## What is expected
Using the material below, copy every line where "政府估计" appears.

[Source material]

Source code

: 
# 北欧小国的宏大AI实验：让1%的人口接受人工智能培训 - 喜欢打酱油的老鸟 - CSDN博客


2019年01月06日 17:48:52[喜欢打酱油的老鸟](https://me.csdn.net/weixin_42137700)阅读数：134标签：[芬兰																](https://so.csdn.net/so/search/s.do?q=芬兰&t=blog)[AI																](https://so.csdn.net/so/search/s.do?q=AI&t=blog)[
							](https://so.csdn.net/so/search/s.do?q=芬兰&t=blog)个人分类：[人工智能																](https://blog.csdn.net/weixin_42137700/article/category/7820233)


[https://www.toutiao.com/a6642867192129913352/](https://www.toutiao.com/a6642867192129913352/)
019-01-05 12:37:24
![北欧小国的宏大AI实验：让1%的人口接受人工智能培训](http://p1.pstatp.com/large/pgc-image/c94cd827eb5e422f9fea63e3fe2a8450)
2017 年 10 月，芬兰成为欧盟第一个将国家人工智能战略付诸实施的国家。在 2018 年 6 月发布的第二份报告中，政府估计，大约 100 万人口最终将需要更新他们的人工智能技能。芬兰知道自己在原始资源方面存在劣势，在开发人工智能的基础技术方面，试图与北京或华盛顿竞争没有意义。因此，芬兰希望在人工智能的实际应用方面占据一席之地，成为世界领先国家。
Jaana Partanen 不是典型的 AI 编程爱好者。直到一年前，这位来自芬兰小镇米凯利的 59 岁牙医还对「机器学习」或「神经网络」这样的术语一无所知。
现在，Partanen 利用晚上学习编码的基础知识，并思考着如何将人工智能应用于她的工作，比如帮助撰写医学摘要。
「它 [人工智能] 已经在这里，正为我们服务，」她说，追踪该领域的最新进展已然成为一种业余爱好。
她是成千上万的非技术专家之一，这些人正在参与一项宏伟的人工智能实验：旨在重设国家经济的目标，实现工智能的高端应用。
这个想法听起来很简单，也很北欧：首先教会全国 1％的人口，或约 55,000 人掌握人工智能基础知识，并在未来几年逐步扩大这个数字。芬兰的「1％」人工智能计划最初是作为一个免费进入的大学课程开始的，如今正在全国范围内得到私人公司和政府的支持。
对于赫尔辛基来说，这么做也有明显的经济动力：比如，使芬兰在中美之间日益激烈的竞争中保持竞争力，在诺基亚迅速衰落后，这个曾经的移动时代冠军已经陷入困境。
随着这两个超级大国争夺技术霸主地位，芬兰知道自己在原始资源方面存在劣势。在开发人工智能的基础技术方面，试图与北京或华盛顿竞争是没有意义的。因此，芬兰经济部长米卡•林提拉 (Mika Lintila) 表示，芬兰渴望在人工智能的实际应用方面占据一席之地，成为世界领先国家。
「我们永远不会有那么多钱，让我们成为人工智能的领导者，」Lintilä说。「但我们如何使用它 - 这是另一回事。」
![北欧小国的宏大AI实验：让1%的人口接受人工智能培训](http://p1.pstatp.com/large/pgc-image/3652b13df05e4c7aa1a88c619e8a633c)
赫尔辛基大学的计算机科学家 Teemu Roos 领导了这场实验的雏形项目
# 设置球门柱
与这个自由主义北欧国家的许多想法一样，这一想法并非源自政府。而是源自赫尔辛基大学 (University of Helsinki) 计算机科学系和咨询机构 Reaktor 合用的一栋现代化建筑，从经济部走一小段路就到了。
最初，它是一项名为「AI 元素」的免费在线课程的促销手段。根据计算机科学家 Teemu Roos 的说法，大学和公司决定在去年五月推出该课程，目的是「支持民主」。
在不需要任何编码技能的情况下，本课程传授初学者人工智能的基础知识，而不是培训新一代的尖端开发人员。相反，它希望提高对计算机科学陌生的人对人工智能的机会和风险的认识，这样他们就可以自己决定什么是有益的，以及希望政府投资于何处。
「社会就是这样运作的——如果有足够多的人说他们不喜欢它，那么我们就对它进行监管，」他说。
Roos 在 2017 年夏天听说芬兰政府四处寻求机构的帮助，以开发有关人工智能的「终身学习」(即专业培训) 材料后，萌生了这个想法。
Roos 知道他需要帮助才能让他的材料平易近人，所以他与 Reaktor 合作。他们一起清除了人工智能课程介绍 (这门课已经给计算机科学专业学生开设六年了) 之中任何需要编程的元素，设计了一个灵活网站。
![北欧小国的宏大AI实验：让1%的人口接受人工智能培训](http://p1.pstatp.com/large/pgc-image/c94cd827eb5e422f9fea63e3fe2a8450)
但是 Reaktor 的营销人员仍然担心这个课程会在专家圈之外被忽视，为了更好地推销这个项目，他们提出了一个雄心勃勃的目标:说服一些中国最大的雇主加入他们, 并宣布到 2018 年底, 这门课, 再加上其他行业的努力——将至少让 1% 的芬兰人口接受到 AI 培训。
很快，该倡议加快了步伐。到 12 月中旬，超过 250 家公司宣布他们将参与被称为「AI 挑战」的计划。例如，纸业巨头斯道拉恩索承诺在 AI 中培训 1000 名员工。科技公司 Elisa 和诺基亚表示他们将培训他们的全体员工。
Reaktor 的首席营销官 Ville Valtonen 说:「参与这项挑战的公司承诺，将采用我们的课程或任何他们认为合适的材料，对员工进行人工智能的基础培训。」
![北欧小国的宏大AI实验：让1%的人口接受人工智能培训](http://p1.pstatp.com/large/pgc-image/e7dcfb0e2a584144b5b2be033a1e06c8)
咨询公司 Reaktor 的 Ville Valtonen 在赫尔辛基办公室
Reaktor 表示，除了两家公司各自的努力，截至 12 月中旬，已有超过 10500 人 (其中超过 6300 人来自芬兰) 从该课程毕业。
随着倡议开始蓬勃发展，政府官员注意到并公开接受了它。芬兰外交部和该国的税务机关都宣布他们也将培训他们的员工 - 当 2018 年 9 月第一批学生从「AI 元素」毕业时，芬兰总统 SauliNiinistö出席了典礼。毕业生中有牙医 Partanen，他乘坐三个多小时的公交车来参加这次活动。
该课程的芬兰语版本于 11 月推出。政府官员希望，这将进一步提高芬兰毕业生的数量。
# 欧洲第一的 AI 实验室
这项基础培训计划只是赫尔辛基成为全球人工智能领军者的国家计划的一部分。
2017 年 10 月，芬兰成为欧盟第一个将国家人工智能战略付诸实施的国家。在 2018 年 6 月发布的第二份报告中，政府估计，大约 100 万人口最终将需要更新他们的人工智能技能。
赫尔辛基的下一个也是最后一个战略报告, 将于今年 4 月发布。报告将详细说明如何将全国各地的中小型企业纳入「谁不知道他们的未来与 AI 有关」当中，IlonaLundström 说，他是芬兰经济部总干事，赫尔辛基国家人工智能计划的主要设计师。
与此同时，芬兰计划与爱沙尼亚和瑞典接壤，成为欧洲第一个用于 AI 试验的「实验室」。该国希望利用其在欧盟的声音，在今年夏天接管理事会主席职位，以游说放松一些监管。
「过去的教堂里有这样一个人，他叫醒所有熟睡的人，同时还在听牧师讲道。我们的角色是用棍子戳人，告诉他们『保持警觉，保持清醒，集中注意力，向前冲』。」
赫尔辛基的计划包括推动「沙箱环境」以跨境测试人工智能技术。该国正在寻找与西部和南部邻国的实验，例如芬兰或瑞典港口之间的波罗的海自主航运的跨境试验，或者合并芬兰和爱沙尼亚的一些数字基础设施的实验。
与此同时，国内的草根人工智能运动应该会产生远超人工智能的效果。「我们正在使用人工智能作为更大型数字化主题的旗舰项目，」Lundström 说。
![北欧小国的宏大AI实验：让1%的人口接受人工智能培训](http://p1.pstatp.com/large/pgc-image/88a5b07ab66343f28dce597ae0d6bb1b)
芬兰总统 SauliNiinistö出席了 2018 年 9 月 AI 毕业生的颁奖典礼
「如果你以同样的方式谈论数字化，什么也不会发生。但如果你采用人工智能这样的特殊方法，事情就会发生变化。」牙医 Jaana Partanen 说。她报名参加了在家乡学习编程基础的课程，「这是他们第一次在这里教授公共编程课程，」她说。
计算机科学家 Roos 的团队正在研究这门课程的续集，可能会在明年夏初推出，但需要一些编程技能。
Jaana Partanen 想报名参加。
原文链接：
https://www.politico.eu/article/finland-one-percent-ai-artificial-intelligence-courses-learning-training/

[/Source material]

## Your response
2017 年 10 月，芬兰成为欧盟第一个将国家人工智能战略付诸实施的国家。在 2018 年 6 月发布的第二份报告中，政府估计，大约 100 万人口最终将需要更新他们的人工智能技能。芬兰知道自己在原始资源方面存在劣势，在开发人工智能的基础技术方面，试图与北京或华盛顿竞争没有意义。因此，芬兰希望在人工智能的实际应用方面占据一席之地，成为世界领先国家。
2017 年 10 月，芬兰成为欧盟第一个将国家人工智能战略付诸实施的国家。在 2018 年 6 月发布的第二份报告中，政府估计，大约 100 万人口最终将需要更新他们的人工智能技能。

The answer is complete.